DATA TO PROCESS:

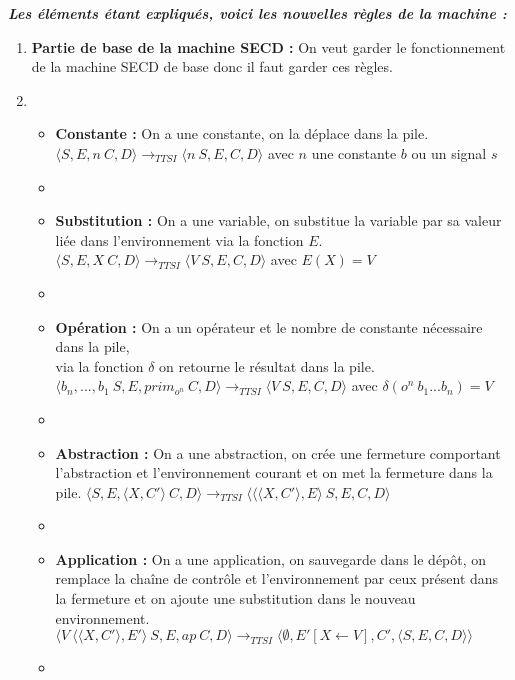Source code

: \documentclass[10pt,a4paper]{article}
\begin{document}
				\textbf{\textit{Les éléments étant expliqués, voici les nouvelles règles de la machine :}}
				\smallbreak
				\begin{enumerate}
					\item[] \textbf{Partie de base de la machine SECD :} On veut garder le fonctionnement de la machine SECD de base donc il faut garder ces règles.	
					\item[]
					\begin{itemize}
						\item[] \textbf{Constante :} On a une constante, on la déplace dans la pile.
						\smallbreak
						$\langle S,E,n~C,D\rangle 
						\longrightarrow_{TTSI} 
						\langle n~S,E,C,D\rangle$ avec $n$ une constante $b$ ou un signal $s$
						\item[]
						
						\item[] \textbf{Substitution :} On a une variable, on substitue la variable par sa valeur liée dans l'environnement via la fonction $E$.
						\smallbreak
						$\langle S,E,X~C,D\rangle
						\longrightarrow_{TTSI} 
						\langle V~S,E,C,D\rangle$ avec $E(X) = V$
						\item[]
						
						\item[] \textbf{Opération :} On a un opérateur et le nombre de constante nécessaire dans la pile, \\via la fonction $\delta$ on retourne le résultat dans la pile.
						\smallbreak
						$\langle b_{n},...,b_{1}~S,E,prim_{o^{n}}~C,D\rangle
						\longrightarrow_{TTSI} 
						\langle V~S,E,C,D\rangle$ avec $\delta(o^{n}~b_{1}...b_{n}) = V$
						\item[]
						
						\item[]  \textbf{Abstraction :} On a une abstraction, on crée une fermeture comportant l'abstraction et l'environnement courant et on met la fermeture dans la pile.
						\smallbreak
						$\langle S,E,\langle X,C'\rangle~C,D\rangle
						\longrightarrow_{TTSI} 
						\langle \langle\langle X,C'\rangle,E\rangle~S,E,C,D\rangle$
						\item[]
						
						\item[]  \textbf{Application :} On a une application, on sauvegarde dans le dépôt, on remplace la chaîne de contrôle et l'environnement par ceux présent dans la fermeture et on ajoute une substitution  dans le nouveau environnement.
						\smallbreak
						$\langle V~\langle\langle X,C'\rangle,E'\rangle~S,E,ap~C,D\rangle
						\longrightarrow_{TTSI} 
						\langle \emptyset,E'[X \leftarrow V],C',\langle S,E,C,D\rangle\rangle$
						\item[] 
						

\end{itemize}
\end{enumerate}
\end{document}
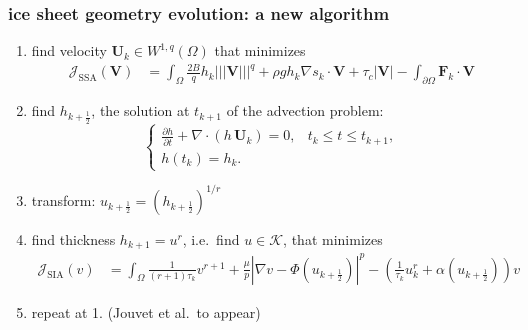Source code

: \documentclass{beamer}
\newcommand{\Div}{\nabla\cdot}
\newcommand{\grad}{\nabla}
\newcommand{\Tnorm}[1]{\left|\!\left|\!\left|#1\right|\!\right|\!\right|}
\newcommand{\Wq}{W^{1,q}(\Omega)}
\begin{document}
\begin{frame}
  \frametitle{ice sheet geometry evolution: a new algorithm}

\begin{enumerate}
\small
\item find velocity $\mathbf{U}_k \in \Wq$ that minimizes
\begin{align*}
\mathcal{J}_{\text{SSA}}(\mathbf{V}) &= \int_\Omega \frac{2 B}{q} h_k \Tnorm{\mathbf{V}}^q + \rho g h_k \grad s_k \cdot \mathbf{V} + \tau_c |\mathbf{V}| - \int_{\partial\Omega} \mathbf{F}_k \cdot \mathbf{V}
\end{align*}
\item find $h_{k+\frac12}$, the solution at $t_{k+1}$ of the advection problem:
$$\begin{cases}
  \frac{\partial h}{\partial t} + \Div \left(h\, \mathbf{U}_k\right) = 0, & t_k \le t \le t_{k+1}, \\
  h(t_k) = h_k. &
\end{cases}$$
\item transform: $u_{k+\frac12} = (h_{k+\frac12})^{1/r}$
\item find thickness $h_{k+1} = u^r$, i.e.~find $u\in\mathcal{K}$, that minimizes
\begin{align*}
\mathcal{J}_{\text{SIA}}(v) &= \int_{\Omega} \frac{1}{(r+1)\tau_k} v^{r+1} + \frac{\mu}{p} |\nabla v - \Phi(u_{k+\frac12})|^p - \left(\frac{1}{\tau_k} u_k^r + \alpha(u_{k+\frac12})\right) v
\end{align*}
\item repeat at {\color{dark blue} 1.} \hfill \scriptsize (Jouvet et al.~to appear)
\end{enumerate}
\end{frame}
\end{document}
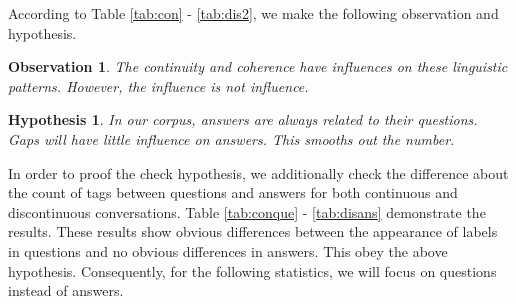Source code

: \documentclass[bsc,frontabs,twoside,singlespacing,parskip,deptreport]{infthesis}     %
\newtheorem{observation}{Observation}[chapter]
\newtheorem{hypo}{Hypothesis}[chapter]
\begin{document}
According to Table \ref{tab:con} - \ref{tab:dis2}, we make the following observation and hypothesis.

\begin{observation}
The continuity and coherence have influences on these linguistic patterns. However, the influence is not influence.
\end{observation} 

\begin{hypo}
In our corpus, answers are always related to their questions. Gaps will have little influence on answers. This smooths out the number.
\end{hypo}



In order to proof the check hypothesis, we additionally check the difference about the count of tags between questions and answers for both continuous and discontinuous conversations. Table \ref{tab:conque} - \ref{tab:disans} demonstrate the results. These results show obvious differences between the appearance of labels in questions and no obvious differences in answers. This obey the above hypothesis. Consequently, for the following statistics, we will focus on questions instead of answers.
\end{document}

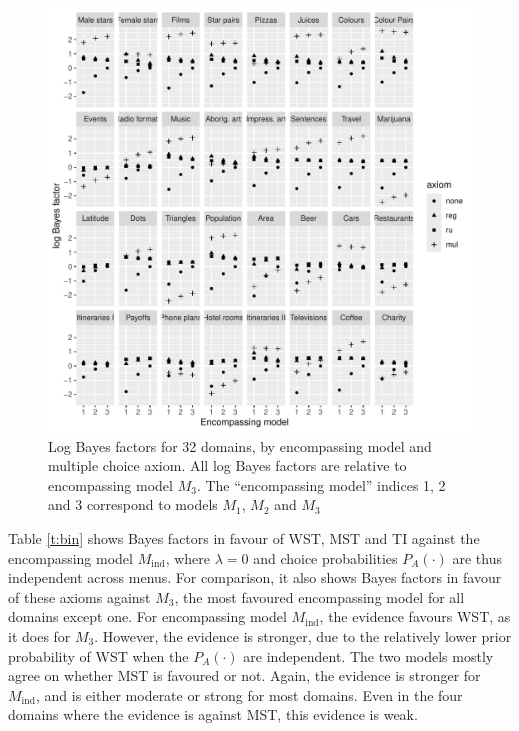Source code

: \documentclass[11pt,letter]{article}
\newcommand{\menus}{menus}
\begin{document}
\begin{figure}
	\begin{center}
	\includegraphics[width=16cm]{Figures/multiple_BF}
	\caption{Log Bayes factors for 32 domains, by encompassing model and multiple choice axiom. All log Bayes factors are relative to encompassing model $M_3$. The ``encompassing model'' indices 1, 2 and 3 correspond to models $M_1$, $M_2$ and $M_3$}\label{f:multiple_BF}
	\end{center}
\end{figure}

Table \ref{t:bin} shows Bayes factors in favour of WST, MST and TI against the encompassing model $M_{\mathrm{ind}}$, where $\lambda = 0$ and choice probabilities $P_A(\cdot)$ are thus independent across \menus{}.
For comparison, it also shows Bayes factors in favour of these axioms against $M_3$, the most favoured encompassing model for all domains except one.
For encompassing model $M_{\mathrm{ind}}$, the evidence favours WST, as it does for $M_3$.
However, the evidence is stronger, due to the relatively lower prior probability of WST when the $P_A(\cdot)$ are independent.
The two models mostly agree on whether MST is favoured or not.
Again, the evidence is stronger for $M_{\mathrm{ind}}$, and is either moderate or strong for most domains.
Even in the four domains where the evidence is against MST, this evidence is weak.
\end{document}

WORK ITEM: Restate the entire listing word for word, excluding pictures.

WRITTEN SOLUTION:
Source code

: \documentclass[10pt,a4paper]{article}
\begin{document}
				\textbf{\textit{Les éléments étant expliqués, voici les nouvelles règles de la machine :}}
				\smallbreak
				\begin{enumerate}
					\item[] \textbf{Partie de base de la machine SECD :} On veut garder le fonctionnement de la machine SECD de base donc il faut garder ces règles.	
					\item[]
					\begin{itemize}
						\item[] \textbf{Constante :} On a une constante, on la déplace dans la pile.
						\smallbreak
						$\langle S,E,n~C,D\rangle 
						\longrightarrow_{TTSI} 
						\langle n~S,E,C,D\rangle$ avec $n$ une constante $b$ ou un signal $s$
						\item[]
						
						\item[] \textbf{Substitution :} On a une variable, on substitue la variable par sa valeur liée dans l'environnement via la fonction $E$.
						\smallbreak
						$\langle S,E,X~C,D\rangle
						\longrightarrow_{TTSI} 
						\langle V~S,E,C,D\rangle$ avec $E(X) = V$
						\item[]
						
						\item[] \textbf{Opération :} On a un opérateur et le nombre de constante nécessaire dans la pile, \\via la fonction $\delta$ on retourne le résultat dans la pile.
						\smallbreak
						$\langle b_{n},...,b_{1}~S,E,prim_{o^{n}}~C,D\rangle
						\longrightarrow_{TTSI} 
						\langle V~S,E,C,D\rangle$ avec $\delta(o^{n}~b_{1}...b_{n}) = V$
						\item[]
						
						\item[]  \textbf{Abstraction :} On a une abstraction, on crée une fermeture comportant l'abstraction et l'environnement courant et on met la fermeture dans la pile.
						\smallbreak
						$\langle S,E,\langle X,C'\rangle~C,D\rangle
						\longrightarrow_{TTSI} 
						\langle \langle\langle X,C'\rangle,E\rangle~S,E,C,D\rangle$
						\item[]
						
						\item[]  \textbf{Application :} On a une application, on sauvegarde dans le dépôt, on remplace la chaîne de contrôle et l'environnement par ceux présent dans la fermeture et on ajoute une substitution  dans le nouveau environnement.
						\smallbreak
						$\langle V~\langle\langle X,C'\rangle,E'\rangle~S,E,ap~C,D\rangle
						\longrightarrow_{TTSI} 
						\langle \emptyset,E'[X \leftarrow V],C',\langle S,E,C,D\rangle\rangle$
						\item[] 
						

\end{itemize}
\end{enumerate}
\end{document}
Source code

: \documentclass{beamer}
\newcommand{\Div}{\nabla\cdot}
\newcommand{\grad}{\nabla}
\newcommand{\Tnorm}[1]{\left|\!\left|\!\left|#1\right|\!\right|\!\right|}
\newcommand{\Wq}{W^{1,q}(\Omega)}
\begin{document}
\begin{frame}
  \frametitle{ice sheet geometry evolution: a new algorithm}

\begin{enumerate}
\small
\item find velocity $\mathbf{U}_k \in \Wq$ that minimizes
\begin{align*}
\mathcal{J}_{\text{SSA}}(\mathbf{V}) &= \int_\Omega \frac{2 B}{q} h_k \Tnorm{\mathbf{V}}^q + \rho g h_k \grad s_k \cdot \mathbf{V} + \tau_c |\mathbf{V}| - \int_{\partial\Omega} \mathbf{F}_k \cdot \mathbf{V}
\end{align*}
\item find $h_{k+\frac12}$, the solution at $t_{k+1}$ of the advection problem:
$$\begin{cases}
  \frac{\partial h}{\partial t} + \Div \left(h\, \mathbf{U}_k\right) = 0, & t_k \le t \le t_{k+1}, \\
  h(t_k) = h_k. &
\end{cases}$$
\item transform: $u_{k+\frac12} = (h_{k+\frac12})^{1/r}$
\item find thickness $h_{k+1} = u^r$, i.e.~find $u\in\mathcal{K}$, that minimizes
\begin{align*}
\mathcal{J}_{\text{SIA}}(v) &= \int_{\Omega} \frac{1}{(r+1)\tau_k} v^{r+1} + \frac{\mu}{p} |\nabla v - \Phi(u_{k+\frac12})|^p - \left(\frac{1}{\tau_k} u_k^r + \alpha(u_{k+\frac12})\right) v
\end{align*}
\item repeat at {\color{dark blue} 1.} \hfill \scriptsize (Jouvet et al.~to appear)
\end{enumerate}
\end{frame}
\end{document}
Source code

: \documentclass[bsc,frontabs,twoside,singlespacing,parskip,deptreport]{infthesis}     %
\newtheorem{observation}{Observation}[chapter]
\newtheorem{hypo}{Hypothesis}[chapter]
\begin{document}
According to Table \ref{tab:con} - \ref{tab:dis2}, we make the following observation and hypothesis.

\begin{observation}
The continuity and coherence have influences on these linguistic patterns. However, the influence is not influence.
\end{observation} 

\begin{hypo}
In our corpus, answers are always related to their questions. Gaps will have little influence on answers. This smooths out the number.
\end{hypo}



In order to proof the check hypothesis, we additionally check the difference about the count of tags between questions and answers for both continuous and discontinuous conversations. Table \ref{tab:conque} - \ref{tab:disans} demonstrate the results. These results show obvious differences between the appearance of labels in questions and no obvious differences in answers. This obey the above hypothesis. Consequently, for the following statistics, we will focus on questions instead of answers.
\end{document}

Source code

: \documentclass[11pt,letter]{article}
\newcommand{\menus}{menus}
\begin{document}
\begin{figure}
	\begin{center}
	\includegraphics[width=16cm]{Figures/multiple_BF}
	\caption{Log Bayes factors for 32 domains, by encompassing model and multiple choice axiom. All log Bayes factors are relative to encompassing model $M_3$. The ``encompassing model'' indices 1, 2 and 3 correspond to models $M_1$, $M_2$ and $M_3$}\label{f:multiple_BF}
	\end{center}
\end{figure}

Table \ref{t:bin} shows Bayes factors in favour of WST, MST and TI against the encompassing model $M_{\mathrm{ind}}$, where $\lambda = 0$ and choice probabilities $P_A(\cdot)$ are thus independent across \menus{}.
For comparison, it also shows Bayes factors in favour of these axioms against $M_3$, the most favoured encompassing model for all domains except one.
For encompassing model $M_{\mathrm{ind}}$, the evidence favours WST, as it does for $M_3$.
However, the evidence is stronger, due to the relatively lower prior probability of WST when the $P_A(\cdot)$ are independent.
The two models mostly agree on whether MST is favoured or not.
Again, the evidence is stronger for $M_{\mathrm{ind}}$, and is either moderate or strong for most domains.
Even in the four domains where the evidence is against MST, this evidence is weak.
\end{document}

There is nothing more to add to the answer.